As medicine and healthcare have become such crucial parts of our lives, a number of patient-advocacy groups have emerged. Such groups perform a number of roles, whether it’s promoting research or influencing government policy.
Their role is something I’ve explored previously, with an Australian study examining the role they play. The paper argues that patient advocacy groups are playing a growing role in the evolution of healthcare, both in promoting interventions and shaping the public debate. Alas however, they argue that relatively little is known about the commercial entities that support and influence these groups.
A new study, led by researchers from the University of Pennsylvania, set out to explore the impartiality of such groups and came to a similar conclusion. It suggests that they need to be more transparent, as many have undisclosed connections to the pharmaceutical industry.

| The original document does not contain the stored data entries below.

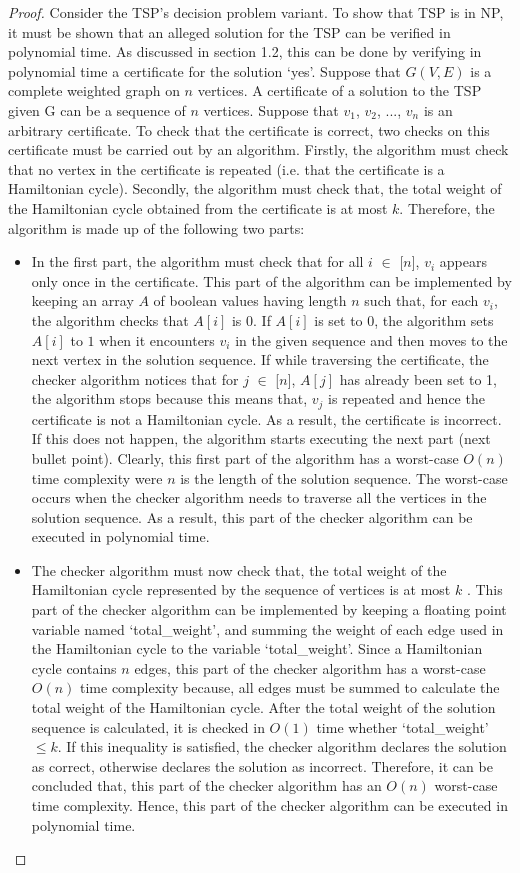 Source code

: \documentclass{article}
\begin{document}
\begin{proof}
Consider the TSP's decision problem variant. To show that TSP is in NP, it must be shown that an alleged solution for the TSP can be verified in polynomial time. As discussed in section 1.2, this can be done by verifying in polynomial time a certificate for the solution `yes'. Suppose that $G(V,E)$ is a complete weighted graph on $n$ vertices. A certificate of a solution to the TSP given G can be a sequence of $n$ vertices. Suppose that $v_1$, $v_2$, ..., $v_n$ is an arbitrary certificate. To check that the certificate is correct, two checks on this certificate must be carried out by an algorithm. Firstly, the algorithm must check that no vertex in the certificate is repeated (i.e. that the certificate is a Hamiltonian cycle). Secondly, the algorithm must check that, the total weight of the Hamiltonian cycle obtained from the certificate is at most $k$. Therefore, the algorithm is made up of the following two parts:
\begin{itemize}
   \item In the first part, the algorithm must check that for all $i$ $\in$ [$n$], $v_i$ appears only once in the certificate. This part of the algorithm can be implemented by keeping an array $A$ of boolean values having length $n$ such that, for each $v_i$, the algorithm checks that $A[i]$ is $0$. If $A[i]$ is set to $0$, the algorithm sets $A[i]$ to $1$ when it encounters $v_i$ in the given sequence and then moves to the next vertex in the solution sequence. If while traversing the certificate, the checker algorithm notices that for $j$ $\in$ [$n$], $A[j]$ has already been set to 1, the algorithm stops because this means that, $v_j$ is repeated and hence the certificate is not a Hamiltonian cycle. As a result, the certificate is incorrect. If this does not happen, the algorithm starts executing the next part (next bullet point). Clearly, this first part of the algorithm has a worst-case $O(n)$ time complexity were $n$ is the length of the solution sequence. The worst-case occurs when the checker algorithm needs to traverse all the vertices in the solution sequence. As a result, this part of the checker algorithm can be executed in polynomial time.
   \item The checker algorithm must now check that, the total weight of the Hamiltonian cycle represented by the sequence of vertices is at most $k$ . This part of the checker algorithm can be implemented by keeping a floating point variable named `total\_weight', and summing the weight of each edge used in the Hamiltonian cycle to the variable `total\_weight'. Since a Hamiltonian cycle contains $n$ edges, this part of the checker algorithm has a worst-case $O(n)$ time complexity because, all edges must be summed to calculate the total weight of the Hamiltonian cycle. After the total weight of the solution sequence is calculated, it is checked in $O(1)$ time whether `total\_weight' $\leq k$. If this inequality is satisfied, the checker algorithm declares the solution as correct, otherwise declares the solution as incorrect. Therefore, it can be concluded that, this part of the checker algorithm has an $O(n)$ worst-case time complexity. Hence, this part of the checker algorithm can be executed in polynomial time.

\end{itemize}
\end{proof}
\end{document}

“Our findings provide support for a new ‘sunshine’ law to oblige drug, device, and biotechnology companies to report the payments they make to patient organizations in the same way the must report payment to physicians and teaching hospitals,” the authors say. “Greater transparency would allow citizens, researchers, policymakers, and others to assess conflicts of interest of patient-advocacy organizations in a way that is not currently possible, and would make it easier for patient-advocacy organizations that accept little or no industry support to differentiate themselves from those that are heavily dependent on such support.”
A lack of transparency
The research saw over 100 patient advocacy groups examined via a combination of their websites and annual reports. The researchers were especially looking for the level of industry funding such groups received. Interestingly, the vast majority of advocacy groups received financial support from industry, with over 80% reporting this via their literature. Indeed, just one of the groups studied explicitly stated that they didn’t accept funding from industry.

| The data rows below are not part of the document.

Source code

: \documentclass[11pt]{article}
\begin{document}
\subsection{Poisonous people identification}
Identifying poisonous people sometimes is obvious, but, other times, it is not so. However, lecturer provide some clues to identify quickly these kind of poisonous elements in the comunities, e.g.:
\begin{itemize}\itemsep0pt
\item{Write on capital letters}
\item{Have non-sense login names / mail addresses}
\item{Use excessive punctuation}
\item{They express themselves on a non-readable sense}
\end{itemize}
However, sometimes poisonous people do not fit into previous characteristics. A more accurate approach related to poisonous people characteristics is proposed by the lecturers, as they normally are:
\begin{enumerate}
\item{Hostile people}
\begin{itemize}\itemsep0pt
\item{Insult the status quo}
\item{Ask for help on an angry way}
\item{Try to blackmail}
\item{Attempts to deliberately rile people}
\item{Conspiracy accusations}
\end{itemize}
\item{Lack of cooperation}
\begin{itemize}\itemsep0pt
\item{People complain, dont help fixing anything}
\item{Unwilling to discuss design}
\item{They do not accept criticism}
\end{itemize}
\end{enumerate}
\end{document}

The figures are not insignificant either, with 39% of groups receiving over $1 million per year. What’s more, the influence was not limited to finance, with over 1/3 of the groups having board members from industry, with 12 of the groups having industry executives in a leadership role.
Despite this apparent conflict of interest, just 12 of the groups had clearly published policies addressing this potential risk.

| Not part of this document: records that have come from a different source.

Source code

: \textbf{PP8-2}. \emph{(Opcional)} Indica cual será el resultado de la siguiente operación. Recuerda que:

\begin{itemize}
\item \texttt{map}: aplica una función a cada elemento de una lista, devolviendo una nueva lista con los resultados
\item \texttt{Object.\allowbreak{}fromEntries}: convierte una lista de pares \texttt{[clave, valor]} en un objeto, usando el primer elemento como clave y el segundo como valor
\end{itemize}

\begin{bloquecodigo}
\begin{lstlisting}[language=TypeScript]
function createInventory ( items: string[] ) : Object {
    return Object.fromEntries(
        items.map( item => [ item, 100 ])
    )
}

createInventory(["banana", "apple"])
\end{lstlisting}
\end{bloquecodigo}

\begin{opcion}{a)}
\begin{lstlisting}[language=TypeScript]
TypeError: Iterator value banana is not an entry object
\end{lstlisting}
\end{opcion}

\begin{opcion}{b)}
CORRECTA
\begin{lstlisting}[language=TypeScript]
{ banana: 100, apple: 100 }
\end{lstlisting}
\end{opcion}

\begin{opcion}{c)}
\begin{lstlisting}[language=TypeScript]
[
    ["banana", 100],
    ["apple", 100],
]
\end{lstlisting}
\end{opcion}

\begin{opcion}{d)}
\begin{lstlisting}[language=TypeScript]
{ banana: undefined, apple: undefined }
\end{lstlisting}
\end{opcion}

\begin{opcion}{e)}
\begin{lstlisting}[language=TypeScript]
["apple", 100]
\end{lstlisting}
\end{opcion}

“What we’re seeing is that institutional conflicts of interest are the norm among larger patient-advocacy organizations, and that disclosure and management of these conflicts is limited,” the authors say.
They argue that this lack of transparency harms their objectivity, and therefore their effectiveness. They should have more rigorous disclosure practices, whether in terms of the money they receive, or any other connections to the industry.
There have been previous attempts to mandate such transparency, but to date there have been no laws drafted to ensure this in patient advocacy groups.